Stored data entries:
>>>

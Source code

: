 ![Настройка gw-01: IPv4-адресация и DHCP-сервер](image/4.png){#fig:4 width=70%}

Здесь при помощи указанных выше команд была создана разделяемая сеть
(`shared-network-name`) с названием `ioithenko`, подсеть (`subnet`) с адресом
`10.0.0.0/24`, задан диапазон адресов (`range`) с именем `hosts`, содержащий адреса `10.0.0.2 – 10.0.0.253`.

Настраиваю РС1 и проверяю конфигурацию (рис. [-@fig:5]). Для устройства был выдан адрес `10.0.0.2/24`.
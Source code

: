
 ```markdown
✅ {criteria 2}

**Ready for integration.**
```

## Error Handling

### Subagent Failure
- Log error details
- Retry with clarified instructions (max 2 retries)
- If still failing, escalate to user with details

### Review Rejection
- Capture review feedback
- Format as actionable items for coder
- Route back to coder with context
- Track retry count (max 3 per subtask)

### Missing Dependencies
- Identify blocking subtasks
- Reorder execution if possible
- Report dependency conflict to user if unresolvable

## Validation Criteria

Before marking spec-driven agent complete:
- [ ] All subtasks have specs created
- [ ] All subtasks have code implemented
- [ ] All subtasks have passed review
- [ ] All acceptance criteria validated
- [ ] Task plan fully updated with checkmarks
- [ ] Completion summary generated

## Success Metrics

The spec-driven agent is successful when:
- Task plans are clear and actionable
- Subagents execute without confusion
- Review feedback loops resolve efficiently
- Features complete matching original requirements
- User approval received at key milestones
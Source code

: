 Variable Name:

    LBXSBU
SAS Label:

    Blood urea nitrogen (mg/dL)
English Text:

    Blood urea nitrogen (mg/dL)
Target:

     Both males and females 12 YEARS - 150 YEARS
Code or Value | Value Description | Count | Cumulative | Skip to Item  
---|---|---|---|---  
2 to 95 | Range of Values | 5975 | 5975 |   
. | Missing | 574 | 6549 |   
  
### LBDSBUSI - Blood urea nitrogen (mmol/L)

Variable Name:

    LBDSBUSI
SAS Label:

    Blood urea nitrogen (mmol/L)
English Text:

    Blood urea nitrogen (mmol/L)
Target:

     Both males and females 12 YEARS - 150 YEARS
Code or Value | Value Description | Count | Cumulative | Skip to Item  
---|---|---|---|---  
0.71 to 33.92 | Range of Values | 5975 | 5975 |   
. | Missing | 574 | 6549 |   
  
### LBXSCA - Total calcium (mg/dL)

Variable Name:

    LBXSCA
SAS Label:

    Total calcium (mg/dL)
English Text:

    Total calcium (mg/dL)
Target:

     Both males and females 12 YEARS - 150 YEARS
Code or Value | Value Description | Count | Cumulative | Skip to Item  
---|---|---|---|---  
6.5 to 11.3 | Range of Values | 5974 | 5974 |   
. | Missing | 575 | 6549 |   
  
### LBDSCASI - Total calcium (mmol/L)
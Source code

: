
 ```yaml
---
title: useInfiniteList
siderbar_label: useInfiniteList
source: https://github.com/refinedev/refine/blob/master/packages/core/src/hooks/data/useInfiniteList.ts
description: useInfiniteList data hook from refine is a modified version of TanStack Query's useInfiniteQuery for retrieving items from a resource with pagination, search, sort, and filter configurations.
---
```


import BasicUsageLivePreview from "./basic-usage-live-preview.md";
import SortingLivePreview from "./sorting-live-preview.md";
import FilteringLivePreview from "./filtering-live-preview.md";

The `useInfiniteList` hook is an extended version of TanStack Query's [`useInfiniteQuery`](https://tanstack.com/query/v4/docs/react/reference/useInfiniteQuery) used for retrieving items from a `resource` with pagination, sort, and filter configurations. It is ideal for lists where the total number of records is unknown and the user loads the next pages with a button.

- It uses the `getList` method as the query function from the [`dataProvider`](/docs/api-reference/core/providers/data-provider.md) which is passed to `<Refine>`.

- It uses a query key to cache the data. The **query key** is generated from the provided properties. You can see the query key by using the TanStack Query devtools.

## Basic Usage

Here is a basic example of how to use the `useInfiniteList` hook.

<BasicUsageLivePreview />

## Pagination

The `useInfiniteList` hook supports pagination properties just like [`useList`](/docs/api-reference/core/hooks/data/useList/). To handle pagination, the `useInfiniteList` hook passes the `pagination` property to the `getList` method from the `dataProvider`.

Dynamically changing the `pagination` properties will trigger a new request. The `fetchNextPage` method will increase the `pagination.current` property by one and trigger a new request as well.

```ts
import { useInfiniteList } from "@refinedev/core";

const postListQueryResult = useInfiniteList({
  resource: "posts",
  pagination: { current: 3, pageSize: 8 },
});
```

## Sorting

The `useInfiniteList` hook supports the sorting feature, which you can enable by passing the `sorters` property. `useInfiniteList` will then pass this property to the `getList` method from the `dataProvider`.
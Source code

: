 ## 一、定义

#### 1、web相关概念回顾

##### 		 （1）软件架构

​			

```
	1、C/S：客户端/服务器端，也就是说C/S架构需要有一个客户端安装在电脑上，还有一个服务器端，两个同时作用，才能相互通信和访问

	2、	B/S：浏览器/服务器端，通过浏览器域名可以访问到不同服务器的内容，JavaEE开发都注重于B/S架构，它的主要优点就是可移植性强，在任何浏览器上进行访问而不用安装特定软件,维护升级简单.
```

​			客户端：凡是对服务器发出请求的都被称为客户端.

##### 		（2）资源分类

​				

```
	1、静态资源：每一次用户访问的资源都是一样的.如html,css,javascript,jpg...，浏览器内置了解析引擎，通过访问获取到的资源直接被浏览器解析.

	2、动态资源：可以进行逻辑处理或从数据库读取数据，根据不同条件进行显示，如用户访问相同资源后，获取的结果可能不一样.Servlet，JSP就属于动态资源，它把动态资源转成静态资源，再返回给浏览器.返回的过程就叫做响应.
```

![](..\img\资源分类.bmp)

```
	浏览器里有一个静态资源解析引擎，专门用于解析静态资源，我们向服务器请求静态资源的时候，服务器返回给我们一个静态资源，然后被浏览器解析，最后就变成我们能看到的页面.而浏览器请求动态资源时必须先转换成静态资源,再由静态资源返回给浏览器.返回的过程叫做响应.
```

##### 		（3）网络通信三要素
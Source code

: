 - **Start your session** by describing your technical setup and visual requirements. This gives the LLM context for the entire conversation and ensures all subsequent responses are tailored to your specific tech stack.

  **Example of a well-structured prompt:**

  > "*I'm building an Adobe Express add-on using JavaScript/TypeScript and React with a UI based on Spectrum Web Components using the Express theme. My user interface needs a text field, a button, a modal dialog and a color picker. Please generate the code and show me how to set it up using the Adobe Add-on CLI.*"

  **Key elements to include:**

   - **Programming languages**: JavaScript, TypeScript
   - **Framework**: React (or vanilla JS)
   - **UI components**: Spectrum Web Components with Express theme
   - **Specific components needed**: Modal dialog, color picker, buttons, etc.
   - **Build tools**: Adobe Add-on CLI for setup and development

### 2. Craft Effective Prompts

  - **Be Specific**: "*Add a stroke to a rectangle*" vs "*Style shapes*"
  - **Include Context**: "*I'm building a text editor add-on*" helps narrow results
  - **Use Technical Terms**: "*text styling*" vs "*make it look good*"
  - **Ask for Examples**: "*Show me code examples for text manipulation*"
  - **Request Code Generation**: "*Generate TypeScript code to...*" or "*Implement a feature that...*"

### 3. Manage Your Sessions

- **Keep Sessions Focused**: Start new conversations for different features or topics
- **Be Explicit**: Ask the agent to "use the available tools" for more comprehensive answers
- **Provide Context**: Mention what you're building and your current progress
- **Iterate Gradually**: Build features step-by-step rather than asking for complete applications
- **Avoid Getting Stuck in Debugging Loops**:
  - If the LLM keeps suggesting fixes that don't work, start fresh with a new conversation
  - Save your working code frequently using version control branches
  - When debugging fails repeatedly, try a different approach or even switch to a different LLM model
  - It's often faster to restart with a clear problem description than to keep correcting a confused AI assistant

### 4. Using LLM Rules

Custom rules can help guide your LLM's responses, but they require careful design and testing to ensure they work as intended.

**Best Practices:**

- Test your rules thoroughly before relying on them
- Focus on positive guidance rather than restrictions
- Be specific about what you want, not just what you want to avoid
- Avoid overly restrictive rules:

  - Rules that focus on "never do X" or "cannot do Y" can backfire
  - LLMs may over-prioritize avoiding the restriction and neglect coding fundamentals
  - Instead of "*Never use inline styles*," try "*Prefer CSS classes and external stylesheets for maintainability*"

<<<

| Problem to solve |
Read through the entries above and copy each line that has the string "服务器端" in it.

| Solution for this task |
	1、C/S：客户端/服务器端，也就是说C/S架构需要有一个客户端安装在电脑上，还有一个服务器端，两个同时作用，才能相互通信和访问
	2、	B/S：浏览器/服务器端，通过浏览器域名可以访问到不同服务器的内容，JavaEE开发都注重于B/S架构，它的主要优点就是可移植性强，在任何浏览器上进行访问而不用安装特定软件,维护升级简单.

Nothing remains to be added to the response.